Task => Reproduce the data that follows character for character, but omit its pictures.

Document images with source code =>
__________
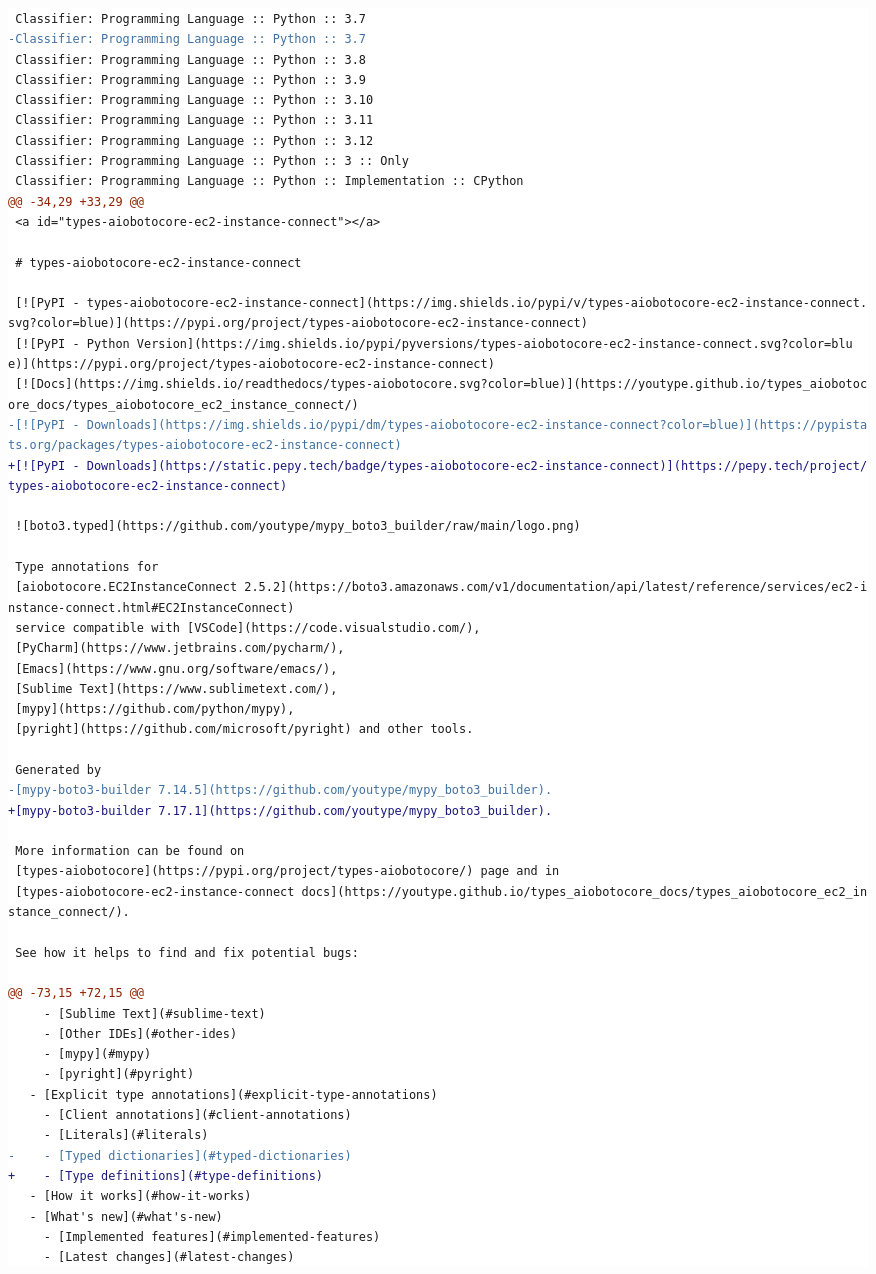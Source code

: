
 ```diff
 Classifier: Programming Language :: Python :: 3.7
-Classifier: Programming Language :: Python :: 3.7
 Classifier: Programming Language :: Python :: 3.8
 Classifier: Programming Language :: Python :: 3.9
 Classifier: Programming Language :: Python :: 3.10
 Classifier: Programming Language :: Python :: 3.11
 Classifier: Programming Language :: Python :: 3.12
 Classifier: Programming Language :: Python :: 3 :: Only
 Classifier: Programming Language :: Python :: Implementation :: CPython
@@ -34,29 +33,29 @@
 <a id="types-aiobotocore-ec2-instance-connect"></a>
 
 # types-aiobotocore-ec2-instance-connect
 
 [![PyPI - types-aiobotocore-ec2-instance-connect](https://img.shields.io/pypi/v/types-aiobotocore-ec2-instance-connect.svg?color=blue)](https://pypi.org/project/types-aiobotocore-ec2-instance-connect)
 [![PyPI - Python Version](https://img.shields.io/pypi/pyversions/types-aiobotocore-ec2-instance-connect.svg?color=blue)](https://pypi.org/project/types-aiobotocore-ec2-instance-connect)
 [![Docs](https://img.shields.io/readthedocs/types-aiobotocore.svg?color=blue)](https://youtype.github.io/types_aiobotocore_docs/types_aiobotocore_ec2_instance_connect/)
-[![PyPI - Downloads](https://img.shields.io/pypi/dm/types-aiobotocore-ec2-instance-connect?color=blue)](https://pypistats.org/packages/types-aiobotocore-ec2-instance-connect)
+[![PyPI - Downloads](https://static.pepy.tech/badge/types-aiobotocore-ec2-instance-connect)](https://pepy.tech/project/types-aiobotocore-ec2-instance-connect)
 
 ![boto3.typed](https://github.com/youtype/mypy_boto3_builder/raw/main/logo.png)
 
 Type annotations for
 [aiobotocore.EC2InstanceConnect 2.5.2](https://boto3.amazonaws.com/v1/documentation/api/latest/reference/services/ec2-instance-connect.html#EC2InstanceConnect)
 service compatible with [VSCode](https://code.visualstudio.com/),
 [PyCharm](https://www.jetbrains.com/pycharm/),
 [Emacs](https://www.gnu.org/software/emacs/),
 [Sublime Text](https://www.sublimetext.com/),
 [mypy](https://github.com/python/mypy),
 [pyright](https://github.com/microsoft/pyright) and other tools.
 
 Generated by
-[mypy-boto3-builder 7.14.5](https://github.com/youtype/mypy_boto3_builder).
+[mypy-boto3-builder 7.17.1](https://github.com/youtype/mypy_boto3_builder).
 
 More information can be found on
 [types-aiobotocore](https://pypi.org/project/types-aiobotocore/) page and in
 [types-aiobotocore-ec2-instance-connect docs](https://youtype.github.io/types_aiobotocore_docs/types_aiobotocore_ec2_instance_connect/).
 
 See how it helps to find and fix potential bugs:
 
@@ -73,15 +72,15 @@
     - [Sublime Text](#sublime-text)
     - [Other IDEs](#other-ides)
     - [mypy](#mypy)
     - [pyright](#pyright)
   - [Explicit type annotations](#explicit-type-annotations)
     - [Client annotations](#client-annotations)
     - [Literals](#literals)
-    - [Typed dictionaries](#typed-dictionaries)
+    - [Type definitions](#type-definitions)
   - [How it works](#how-it-works)
   - [What's new](#what's-new)
     - [Implemented features](#implemented-features)
     - [Latest changes](#latest-changes)
```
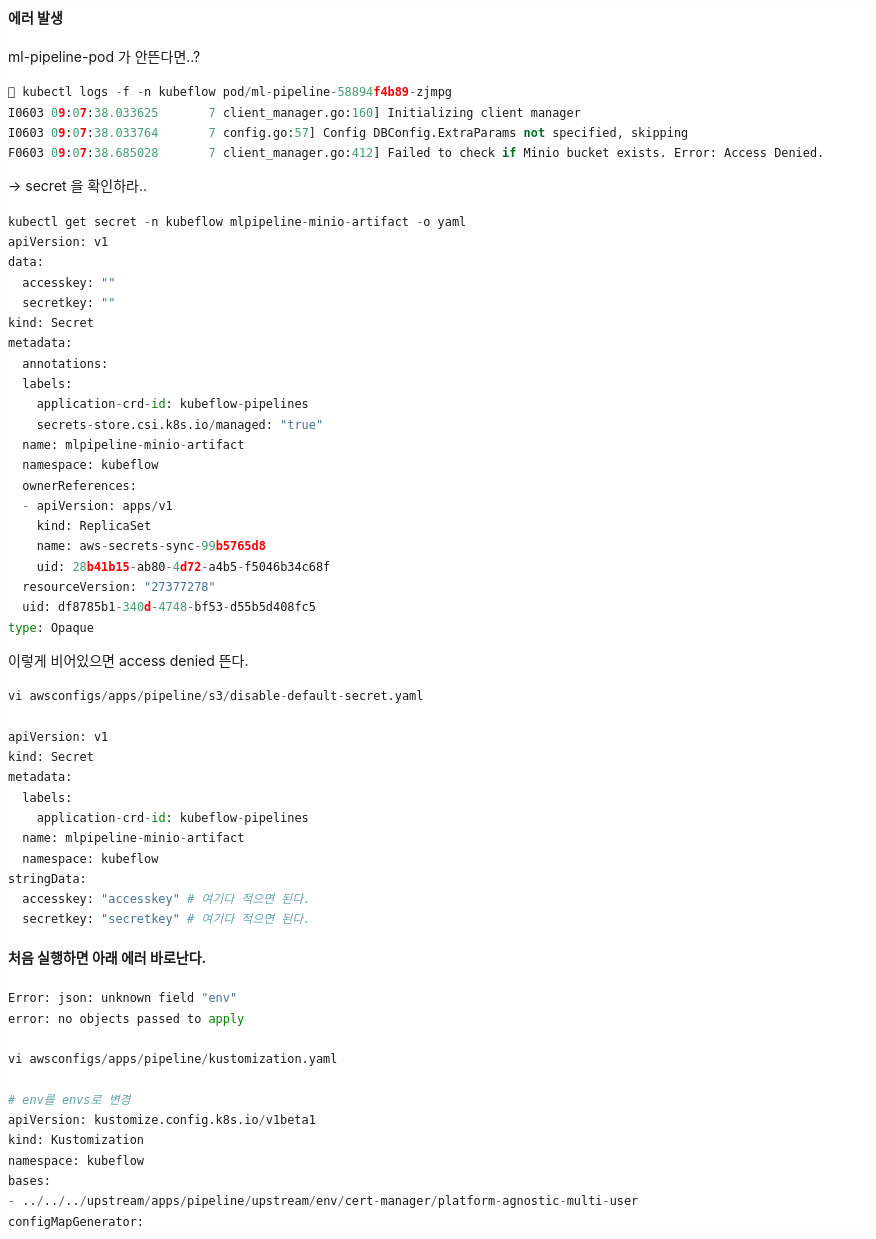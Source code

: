 #### 에러 발생
ml-pipeline-pod 가 안뜬다면..?
```python
 kubectl logs -f -n kubeflow pod/ml-pipeline-58894f4b89-zjmpg
I0603 09:07:38.033625       7 client_manager.go:160] Initializing client manager
I0603 09:07:38.033764       7 config.go:57] Config DBConfig.ExtraParams not specified, skipping
F0603 09:07:38.685028       7 client_manager.go:412] Failed to check if Minio bucket exists. Error: Access Denied.
```

→ secret 을 확인하라..
```python
kubectl get secret -n kubeflow mlpipeline-minio-artifact -o yaml
apiVersion: v1
data:
  accesskey: ""
  secretkey: ""
kind: Secret
metadata:
  annotations:
  labels:
    application-crd-id: kubeflow-pipelines
    secrets-store.csi.k8s.io/managed: "true"
  name: mlpipeline-minio-artifact
  namespace: kubeflow
  ownerReferences:
  - apiVersion: apps/v1
    kind: ReplicaSet
    name: aws-secrets-sync-99b5765d8
    uid: 28b41b15-ab80-4d72-a4b5-f5046b34c68f
  resourceVersion: "27377278"
  uid: df8785b1-340d-4748-bf53-d55b5d408fc5
type: Opaque
```
이렇게 비어있으면 access denied 뜬다.

```python
vi awsconfigs/apps/pipeline/s3/disable-default-secret.yaml

apiVersion: v1
kind: Secret
metadata:
  labels:
    application-crd-id: kubeflow-pipelines
  name: mlpipeline-minio-artifact
  namespace: kubeflow
stringData:
  accesskey: "accesskey" # 여기다 적으면 된다.
  secretkey: "secretkey" # 여기다 적으면 된다.
```

#### 처음 실행하면 아래 에러 바로난다.
```python
Error: json: unknown field "env"
error: no objects passed to apply

vi awsconfigs/apps/pipeline/kustomization.yaml

# env를 envs로 변경
apiVersion: kustomize.config.k8s.io/v1beta1
kind: Kustomization
namespace: kubeflow
bases:
- ../../../upstream/apps/pipeline/upstream/env/cert-manager/platform-agnostic-multi-user
configMapGenerator:
```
__________
Reply to the task =>
Source code

:
 ```diff
 Classifier: Programming Language :: Python :: 3.7
-Classifier: Programming Language :: Python :: 3.7
 Classifier: Programming Language :: Python :: 3.8
 Classifier: Programming Language :: Python :: 3.9
 Classifier: Programming Language :: Python :: 3.10
 Classifier: Programming Language :: Python :: 3.11
 Classifier: Programming Language :: Python :: 3.12
 Classifier: Programming Language :: Python :: 3 :: Only
 Classifier: Programming Language :: Python :: Implementation :: CPython
@@ -34,29 +33,29 @@
 <a id="types-aiobotocore-ec2-instance-connect"></a>
 
 # types-aiobotocore-ec2-instance-connect
 
 [![PyPI - types-aiobotocore-ec2-instance-connect](https://img.shields.io/pypi/v/types-aiobotocore-ec2-instance-connect.svg?color=blue)](https://pypi.org/project/types-aiobotocore-ec2-instance-connect)
 [![PyPI - Python Version](https://img.shields.io/pypi/pyversions/types-aiobotocore-ec2-instance-connect.svg?color=blue)](https://pypi.org/project/types-aiobotocore-ec2-instance-connect)
 [![Docs](https://img.shields.io/readthedocs/types-aiobotocore.svg?color=blue)](https://youtype.github.io/types_aiobotocore_docs/types_aiobotocore_ec2_instance_connect/)
-[![PyPI - Downloads](https://img.shields.io/pypi/dm/types-aiobotocore-ec2-instance-connect?color=blue)](https://pypistats.org/packages/types-aiobotocore-ec2-instance-connect)
+[![PyPI - Downloads](https://static.pepy.tech/badge/types-aiobotocore-ec2-instance-connect)](https://pepy.tech/project/types-aiobotocore-ec2-instance-connect)
 
 ![boto3.typed](https://github.com/youtype/mypy_boto3_builder/raw/main/logo.png)
 
 Type annotations for
 [aiobotocore.EC2InstanceConnect 2.5.2](https://boto3.amazonaws.com/v1/documentation/api/latest/reference/services/ec2-instance-connect.html#EC2InstanceConnect)
 service compatible with [VSCode](https://code.visualstudio.com/),
 [PyCharm](https://www.jetbrains.com/pycharm/),
 [Emacs](https://www.gnu.org/software/emacs/),
 [Sublime Text](https://www.sublimetext.com/),
 [mypy](https://github.com/python/mypy),
 [pyright](https://github.com/microsoft/pyright) and other tools.
 
 Generated by
-[mypy-boto3-builder 7.14.5](https://github.com/youtype/mypy_boto3_builder).
+[mypy-boto3-builder 7.17.1](https://github.com/youtype/mypy_boto3_builder).
 
 More information can be found on
 [types-aiobotocore](https://pypi.org/project/types-aiobotocore/) page and in
 [types-aiobotocore-ec2-instance-connect docs](https://youtype.github.io/types_aiobotocore_docs/types_aiobotocore_ec2_instance_connect/).
 
 See how it helps to find and fix potential bugs:
 
@@ -73,15 +72,15 @@
     - [Sublime Text](#sublime-text)
     - [Other IDEs](#other-ides)
     - [mypy](#mypy)
     - [pyright](#pyright)
   - [Explicit type annotations](#explicit-type-annotations)
     - [Client annotations](#client-annotations)
     - [Literals](#literals)
-    - [Typed dictionaries](#typed-dictionaries)
+    - [Type definitions](#type-definitions)
   - [How it works](#how-it-works)
   - [What's new](#what's-new)
     - [Implemented features](#implemented-features)
     - [Latest changes](#latest-changes)
```
Source code

: #### 에러 발생
ml-pipeline-pod 가 안뜬다면..?
```python
 kubectl logs -f -n kubeflow pod/ml-pipeline-58894f4b89-zjmpg
I0603 09:07:38.033625       7 client_manager.go:160] Initializing client manager
I0603 09:07:38.033764       7 config.go:57] Config DBConfig.ExtraParams not specified, skipping
F0603 09:07:38.685028       7 client_manager.go:412] Failed to check if Minio bucket exists. Error: Access Denied.
```

→ secret 을 확인하라..
```python
kubectl get secret -n kubeflow mlpipeline-minio-artifact -o yaml
apiVersion: v1
data:
  accesskey: ""
  secretkey: ""
kind: Secret
metadata:
  annotations:
  labels:
    application-crd-id: kubeflow-pipelines
    secrets-store.csi.k8s.io/managed: "true"
  name: mlpipeline-minio-artifact
  namespace: kubeflow
  ownerReferences:
  - apiVersion: apps/v1
    kind: ReplicaSet
    name: aws-secrets-sync-99b5765d8
    uid: 28b41b15-ab80-4d72-a4b5-f5046b34c68f
  resourceVersion: "27377278"
  uid: df8785b1-340d-4748-bf53-d55b5d408fc5
type: Opaque
```
이렇게 비어있으면 access denied 뜬다.

```python
vi awsconfigs/apps/pipeline/s3/disable-default-secret.yaml

apiVersion: v1
kind: Secret
metadata:
  labels:
    application-crd-id: kubeflow-pipelines
  name: mlpipeline-minio-artifact
  namespace: kubeflow
stringData:
  accesskey: "accesskey" # 여기다 적으면 된다.
  secretkey: "secretkey" # 여기다 적으면 된다.
```

#### 처음 실행하면 아래 에러 바로난다.
```python
Error: json: unknown field "env"
error: no objects passed to apply

vi awsconfigs/apps/pipeline/kustomization.yaml

# env를 envs로 변경
apiVersion: kustomize.config.k8s.io/v1beta1
kind: Kustomization
namespace: kubeflow
bases:
- ../../../upstream/apps/pipeline/upstream/env/cert-manager/platform-agnostic-multi-user
configMapGenerator:
```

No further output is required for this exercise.